▶ **YOUR OBJECTIVE**:
The number of lines with the string "Debian" in the listing below is all that should be reported.

▶ **DATA SHOWN**:
- - -
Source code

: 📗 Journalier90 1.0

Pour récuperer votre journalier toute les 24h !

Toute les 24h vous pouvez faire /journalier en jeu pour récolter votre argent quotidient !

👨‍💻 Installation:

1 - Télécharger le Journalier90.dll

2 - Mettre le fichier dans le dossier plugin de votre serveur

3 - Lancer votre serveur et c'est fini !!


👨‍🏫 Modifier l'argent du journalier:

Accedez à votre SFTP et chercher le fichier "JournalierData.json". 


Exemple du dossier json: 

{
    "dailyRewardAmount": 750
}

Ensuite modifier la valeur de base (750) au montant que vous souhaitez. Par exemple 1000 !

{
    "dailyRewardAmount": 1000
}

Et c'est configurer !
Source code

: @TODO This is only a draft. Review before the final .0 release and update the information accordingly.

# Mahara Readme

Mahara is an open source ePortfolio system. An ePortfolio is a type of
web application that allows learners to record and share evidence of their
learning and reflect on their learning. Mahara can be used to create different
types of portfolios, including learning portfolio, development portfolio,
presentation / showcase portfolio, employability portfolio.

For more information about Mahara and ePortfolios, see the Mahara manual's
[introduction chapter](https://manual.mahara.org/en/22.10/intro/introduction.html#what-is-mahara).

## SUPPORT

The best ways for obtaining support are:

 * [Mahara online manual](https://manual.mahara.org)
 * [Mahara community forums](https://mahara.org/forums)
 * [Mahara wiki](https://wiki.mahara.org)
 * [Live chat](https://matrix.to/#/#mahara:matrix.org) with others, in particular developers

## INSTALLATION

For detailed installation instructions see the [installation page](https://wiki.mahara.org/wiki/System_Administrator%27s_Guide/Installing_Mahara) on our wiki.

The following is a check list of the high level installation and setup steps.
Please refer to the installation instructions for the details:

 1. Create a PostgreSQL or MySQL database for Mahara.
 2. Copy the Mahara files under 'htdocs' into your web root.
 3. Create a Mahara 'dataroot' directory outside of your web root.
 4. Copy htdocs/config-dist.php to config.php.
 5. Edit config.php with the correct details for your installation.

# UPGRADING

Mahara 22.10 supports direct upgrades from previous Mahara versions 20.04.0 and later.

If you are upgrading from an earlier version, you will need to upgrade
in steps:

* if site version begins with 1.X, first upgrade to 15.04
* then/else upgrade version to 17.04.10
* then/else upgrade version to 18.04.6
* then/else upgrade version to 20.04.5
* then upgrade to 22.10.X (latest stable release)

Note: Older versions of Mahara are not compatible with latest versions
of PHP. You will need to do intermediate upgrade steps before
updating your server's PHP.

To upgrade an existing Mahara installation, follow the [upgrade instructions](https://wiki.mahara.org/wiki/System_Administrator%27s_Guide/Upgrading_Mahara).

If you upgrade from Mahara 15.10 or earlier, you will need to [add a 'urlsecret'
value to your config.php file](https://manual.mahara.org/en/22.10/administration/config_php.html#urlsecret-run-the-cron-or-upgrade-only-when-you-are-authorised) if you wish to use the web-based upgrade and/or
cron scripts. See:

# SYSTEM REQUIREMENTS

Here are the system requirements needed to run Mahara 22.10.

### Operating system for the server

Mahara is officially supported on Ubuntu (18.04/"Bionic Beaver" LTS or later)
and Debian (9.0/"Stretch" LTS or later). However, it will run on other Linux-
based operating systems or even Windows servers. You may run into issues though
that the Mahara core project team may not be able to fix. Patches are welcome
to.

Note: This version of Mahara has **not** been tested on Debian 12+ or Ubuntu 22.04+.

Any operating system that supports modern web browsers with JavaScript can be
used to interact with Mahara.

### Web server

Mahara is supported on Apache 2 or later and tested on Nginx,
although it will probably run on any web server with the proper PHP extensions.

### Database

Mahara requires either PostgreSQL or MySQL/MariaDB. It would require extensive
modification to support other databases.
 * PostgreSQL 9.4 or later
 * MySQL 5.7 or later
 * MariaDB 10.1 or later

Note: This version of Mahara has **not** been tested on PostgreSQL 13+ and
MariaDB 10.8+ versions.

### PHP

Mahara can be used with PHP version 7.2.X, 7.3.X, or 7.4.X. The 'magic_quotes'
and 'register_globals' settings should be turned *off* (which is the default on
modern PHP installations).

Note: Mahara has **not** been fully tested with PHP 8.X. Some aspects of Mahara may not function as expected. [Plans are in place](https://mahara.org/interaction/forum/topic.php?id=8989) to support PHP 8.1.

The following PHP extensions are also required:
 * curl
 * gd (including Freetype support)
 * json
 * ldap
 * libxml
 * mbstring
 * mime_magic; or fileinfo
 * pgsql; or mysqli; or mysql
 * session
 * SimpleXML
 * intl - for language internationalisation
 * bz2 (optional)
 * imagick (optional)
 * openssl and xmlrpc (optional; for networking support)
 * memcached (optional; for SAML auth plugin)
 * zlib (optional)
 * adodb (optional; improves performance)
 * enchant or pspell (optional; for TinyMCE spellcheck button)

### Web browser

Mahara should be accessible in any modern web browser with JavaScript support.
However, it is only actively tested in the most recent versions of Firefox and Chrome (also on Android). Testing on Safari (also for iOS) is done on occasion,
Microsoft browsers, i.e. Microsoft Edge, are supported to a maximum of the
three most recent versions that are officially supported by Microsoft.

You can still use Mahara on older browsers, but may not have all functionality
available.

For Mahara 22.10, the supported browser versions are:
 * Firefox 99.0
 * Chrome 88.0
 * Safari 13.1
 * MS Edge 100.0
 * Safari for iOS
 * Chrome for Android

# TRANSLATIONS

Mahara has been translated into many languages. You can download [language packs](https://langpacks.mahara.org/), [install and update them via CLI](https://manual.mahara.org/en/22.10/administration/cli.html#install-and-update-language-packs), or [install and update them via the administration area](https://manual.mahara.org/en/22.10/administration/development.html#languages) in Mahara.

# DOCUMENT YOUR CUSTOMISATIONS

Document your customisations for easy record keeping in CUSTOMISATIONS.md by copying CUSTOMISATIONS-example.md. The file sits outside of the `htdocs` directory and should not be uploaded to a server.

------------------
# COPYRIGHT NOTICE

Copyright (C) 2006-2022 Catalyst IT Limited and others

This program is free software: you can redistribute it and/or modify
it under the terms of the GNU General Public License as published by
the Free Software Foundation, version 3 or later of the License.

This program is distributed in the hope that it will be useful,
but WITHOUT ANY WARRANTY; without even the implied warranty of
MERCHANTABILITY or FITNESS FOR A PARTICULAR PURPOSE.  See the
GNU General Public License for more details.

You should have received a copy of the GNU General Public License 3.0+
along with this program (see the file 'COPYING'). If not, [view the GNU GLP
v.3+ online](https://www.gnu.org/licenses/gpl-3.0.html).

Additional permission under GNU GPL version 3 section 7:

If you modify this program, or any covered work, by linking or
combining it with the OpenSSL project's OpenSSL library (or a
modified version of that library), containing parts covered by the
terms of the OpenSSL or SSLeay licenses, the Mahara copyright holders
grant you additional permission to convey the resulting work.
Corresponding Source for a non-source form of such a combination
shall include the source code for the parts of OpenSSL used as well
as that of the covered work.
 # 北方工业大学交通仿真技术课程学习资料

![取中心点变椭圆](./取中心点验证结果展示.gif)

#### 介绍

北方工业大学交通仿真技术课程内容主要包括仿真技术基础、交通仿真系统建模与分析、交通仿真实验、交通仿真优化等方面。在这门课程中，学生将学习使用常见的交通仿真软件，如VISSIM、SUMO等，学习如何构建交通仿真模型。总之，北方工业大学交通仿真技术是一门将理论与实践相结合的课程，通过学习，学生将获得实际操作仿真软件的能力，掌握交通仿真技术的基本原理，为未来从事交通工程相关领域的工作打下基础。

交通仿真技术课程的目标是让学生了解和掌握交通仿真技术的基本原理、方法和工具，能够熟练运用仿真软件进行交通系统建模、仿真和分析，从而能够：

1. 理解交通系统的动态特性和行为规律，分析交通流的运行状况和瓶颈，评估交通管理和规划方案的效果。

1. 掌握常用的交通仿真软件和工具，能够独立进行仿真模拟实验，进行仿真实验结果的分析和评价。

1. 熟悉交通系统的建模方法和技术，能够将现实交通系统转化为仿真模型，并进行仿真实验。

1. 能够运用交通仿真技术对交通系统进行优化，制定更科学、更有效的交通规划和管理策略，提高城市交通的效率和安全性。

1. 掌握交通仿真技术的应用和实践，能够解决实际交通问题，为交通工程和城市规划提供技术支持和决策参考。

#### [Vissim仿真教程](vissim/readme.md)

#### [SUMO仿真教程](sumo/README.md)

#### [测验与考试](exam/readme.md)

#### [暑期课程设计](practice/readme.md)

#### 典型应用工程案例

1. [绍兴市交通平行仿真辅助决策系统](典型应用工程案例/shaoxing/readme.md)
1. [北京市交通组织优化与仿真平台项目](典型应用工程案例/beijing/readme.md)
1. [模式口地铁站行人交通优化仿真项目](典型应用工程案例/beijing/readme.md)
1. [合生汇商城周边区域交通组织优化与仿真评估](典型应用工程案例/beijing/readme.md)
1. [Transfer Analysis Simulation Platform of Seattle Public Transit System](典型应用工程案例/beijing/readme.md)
- - -
▶ **EXPECTED ANSWER**:
2